There is no basis for the majority of Kansans to complain about the decline in rankings of state universities. Either increase state support and demand a corresponding increase in excellence or cut funding and accept a decline in excellence. Either of those options at least shows maturity. To expect something for nothing is naive.

Many Kansans at present do not wish to invest in education. State assessment scores have dropped for the first time in 11 years and both KU and KSU have dropped five spots in the national rankings. Unless you believe that you should get something for nothing, why would you be surprised at these consequences? Yes, in the short term it is obviously possible to overcome some setbacks through outstanding leadership, but what reasonable person believes that such things can be done indefinitely and under conditions of increasing adversity? No one would expect Bill Self to win championships if scholarships were cut each year, facilities were never updated, and coaches' salaries weren't competitive, but there are actually people who are ignorant enough to argue that universities can lose top faculty, conduct research and teach classes in outdated labs and classrooms, cut administrators salaries, and still rise in national rankings.
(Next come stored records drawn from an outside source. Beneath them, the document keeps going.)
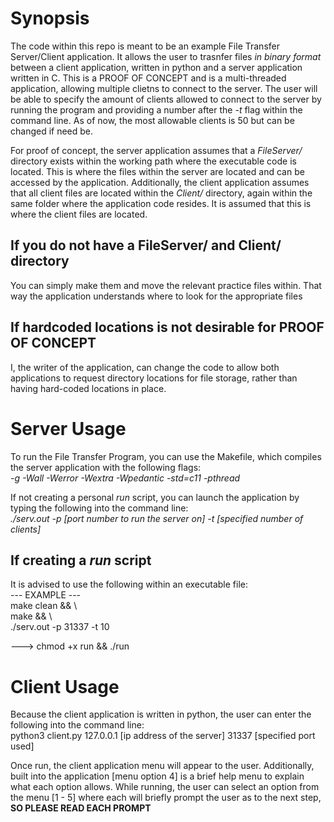 # Synopsis
The code within this repo is meant to be an example File Transfer Server/Client application. It allows the user to trasnfer files *in binary format* between a client application, written in python and a server application written in C. This is a PROOF OF CONCEPT and is a multi-threaded application, allowing multiple clietns to connect to the server. The user will be able to specify the amount of clients allowed to connect to the server by running the program and providing a number after the *-t* flag within the command line. As of now, the most allowable clients is 50 but can be changed if need be.

For proof of concept, the server application assumes that a *FileServer/* directory exists within the working path where the executable code is located. This is where the files within the server are located and can be accessed by the application. Additionally, the client application assumes that all client files are located within the *Client/* directory, again within the same folder where the application code resides. It is assumed that this is where the client files are located.

## If you do not have a FileServer/ and Client/ directory
You can simply make them and move the relevant practice files within. That way the application understands where to look for the appropriate files

## If hardcoded locations is not desirable for PROOF OF CONCEPT
I, the writer of the application, can change the code to allow both applications to request directory locations for file storage, rather than having hard-coded locations in place.

# Server Usage
To run the File Transfer Program, you can use the Makefile, which compiles the server application with the following flags: <br />
*-g -Wall -Werror -Wextra -Wpedantic -std=c11 -pthread*

If not creating a personal *run* script, you can launch the application by typing the following into the command line: <br />
*./serv.out -p [port number to run the server on] -t [specified number of clients]*

## If creating a *run* script
It is advised to use the following within an executable file: <br />
--- EXAMPLE --- <br />
make clean && \ <br />
make && \ <br />
./serv.out -p 31337 -t 10

---> chmod +x run && ./run

# Client Usage
Because the client application is written in python, the user can enter the following into the command line: <br />
python3 client.py 127.0.0.1 [ip address of the server] 31337 [specified port used]

Once run, the client application menu will appear to the user. Additionally, built into the application [menu option 4] is a brief help menu to explain what each option allows. While running, the user can select an option from the menu [1 - 5] where each will briefly prompt the user as to the next step, **SO PLEASE READ EACH PROMPT**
If you're in favor of reducing spending on education, then at least be adult enough to accept the consequences without complaint or weaselly attempts to place the blame on other factors.

P Allen Macfarlane 5 years, 1 month ago

As long as none of the Governor's kids attends a Kansas university, no improvements in funding or support will happen.

scarletbhound 5 years, 1 month ago

While financing is important, it has little to do with KU's continual decline in academic reputation. Indeed, many states -- Missouri, Nebraska, North Carolina -- have drastically cut higher education budgets far more than Kansas yet their flagship universities now rate above KU on the U.S. News list. The problem in Kansas is a refusal to impose high academic standards. Even under the recently approved higher admission requirements, KU will be incredibly "generous" in whom it permits to enrol. That means KU classrooms will continue to be clogged with idiots who have no business in a major research university. Likewise, the proposed demotion of Western Civ represents another serious blow to KU's academic reputation. The fact is that the powers-that-be in Strong Hall have no interest in academic excellence, only in keeping enrollment up and their large salaries and perks in tact. When I attended KU in the late-1960s-early 1970s, the university was widely recognized as one of the top colleges in the Midwest. Now we rate lower than most of the Big 12. It's a sad situation that will never improve until there is a wholesale commitment to academic quality that is sorely lacking within the university's current management.

thinkinganalytically 5 years, 1 month ago

The demotion of western civ is, I think, an acknowledgement that many of the students at KU do not take western civ from KU, but online from many community colleges in the state. Those students often begin the class with the answers to all of the exams.

lama 5 years, 1 month ago

Why not have the new admission standards take effect in two years instead of 2016?

kuguardgrl13 5 years, 1 month ago

Gotta wait for the state's high schools to prepare their students for the changes. It's a little unfair to change things for students that have already started preparing for the current standards.

lama 5 years ago

People have been on notice this was coming for years. If students can't meet the KU standards, they can go to a community college for a year or one of the other Regents universities. If Kansas is serious about addressing rankings, this needs to be expedited.

1983Hawk 5 years, 1 month ago

Yes. God only knows that "wealth creation" should become the crucial new goal for our higher educational institutions.